Santos, I. S., Matijasevich, A., & Domingues, M. R. (2012) Maternal caffeine consumption and infant nighttime waking: prospective cohort study. Pediatrics, 129(5):860-8. doi: 10.1542/peds.2011-1773. Epub 2012 Apr 2.

http://www.infantrisk.com/content/caffeine-intake-pregnant-and-breastfeeding-women

Backstrand JR, Goodman AH, Allen LH, Pelto GH. Pulque intake during pregnancy and lactation in rural Mexico: alcohol and child growth from 1 to 57 months. European journal of clinical nutrition. Dec 2004;58(12):1626-1634.

Mennella JA, Beauchamp GK. The transfer of alcohol to human milk. Effects on flavor and the infant’s behavior. The New England journal of medicine. Oct 3 1991;325(14):981-985.

Coiro V, Alboni A, Gramellini D, et al. Inhibition by ethanol of the oxytocin response to breast stimulation in normal women and the role of endogenous opioids. Acta endocrinologica. Mar 1992;126(3):213-216.

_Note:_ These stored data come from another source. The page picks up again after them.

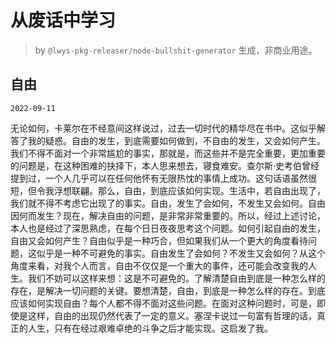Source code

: # 从废话中学习

> by `@lwys-pkg-releaser/node-bullshit-generator` 生成，非商业用途。

## 自由

`2022-09-11`

无论如何，卡莱尔在不经意间这样说过，过去一切时代的精华尽在书中。这似乎解答了我的疑惑。自由的发生，到底需要如何做到，不自由的发生，又会如何产生。我们不得不面对一个非常尴尬的事实，那就是，而这些并不是完全重要，更加重要的问题是，在这种困难的抉择下，本人思来想去，寝食难安。查尔斯·史考伯曾经提到过，一个人几乎可以在任何他怀有无限热忱的事情上成功。这句话语虽然很短，但令我浮想联翩。那么，自由，到底应该如何实现。生活中，若自由出现了，我们就不得不考虑它出现了的事实。自由，发生了会如何，不发生又会如何。自由因何而发生？现在，解决自由的问题，是非常非常重要的。所以，经过上述讨论，本人也是经过了深思熟虑，在每个日日夜夜思考这个问题。如何引起自由的发生，自由又会如何产生？自由似乎是一种巧合，但如果我们从一个更大的角度看待问题，这似乎是一种不可避免的事实。自由发生了会如何？不发生又会如何？从这个角度来看，对我个人而言，自由不仅仅是一个重大的事件，还可能会改变我的人生。我们不妨可以这样来想：这是不可避免的。了解清楚自由到底是一种怎么样的存在，是解决一切问题的关键。要想清楚，自由，到底是一种怎么样的存在。到底应该如何实现自由？每个人都不得不面对这些问题。在面对这种问题时，可是，即使是这样，自由的出现仍然代表了一定的意义。塞涅卡说过一句富有哲理的话，真正的人生，只有在经过艰难卓绝的斗争之后才能实现。这启发了我。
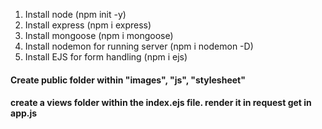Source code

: 1. Install node (npm init -y)
2. Install express (npm i express)
3. Install mongoose (npm i mongoose)
4. Install nodemon for running server (npm i nodemon -D)
5. Install EJS for form handling (npm i ejs)


<h4>Create public folder within "images", "js", "stylesheet"</h4>

<h4>
    create a views folder within the index.ejs file. render it in request get in app.js
</h4>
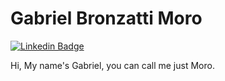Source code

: # Gabriel Bronzatti Moro

[![Linkedin Badge](https://img.shields.io/badge/-LinkedIn-blue?style=flat-square&logo=Linkedin&logoColor=white&link=https://www.linkedin.com/in/gabrielbronzattimoro15031994/)](https://www.linkedin.com/in/gabrielbronzattimoro15031994/)

Hi, My name's Gabriel, you can call me just Moro.
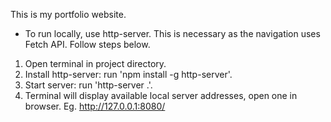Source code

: This is my portfolio website.

- To run locally, use http-server. This is necessary as the navigation uses Fetch API.
  Follow steps below.

1) Open terminal in project directory.
2) Install http-server: run 'npm install -g http-server'.
3) Start server: run 'http-server .'.
4) Terminal will display available local server addresses, open one in browser. 
   Eg. http://127.0.0.1:8080/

Giglia, R. C., Binns, C. W., Alfonso, H.S., Scott, J.A., & Oddy, W.H. (2008) The effect of alcohol intake on breastfeeding duration in Australian women. Acta Paediatrica (Oslo, Norway: 1992), 97(5), 624-629.

Cavataio, F., Carroccio, A., & Lacono, G. (2000). Milk-induced reflux in infants less than one year of age. Journal of Pediatric Gastroenteroogy and Nutrition, 30 Suppl, S36-44.

Holmberg-Marttila, D., Sievanen, H. Sarkkinen, E., Erkkila, A. Salminen, S., & Isolauri, E. (2001). Do combined elimination diet and prolonged breastfeeding of an atopic infant jeopardize maternal bone health? Clinical and Experimental Allergy: Journal of the British Society for Allergy and Clinical Immunology, 31(1), 88-94.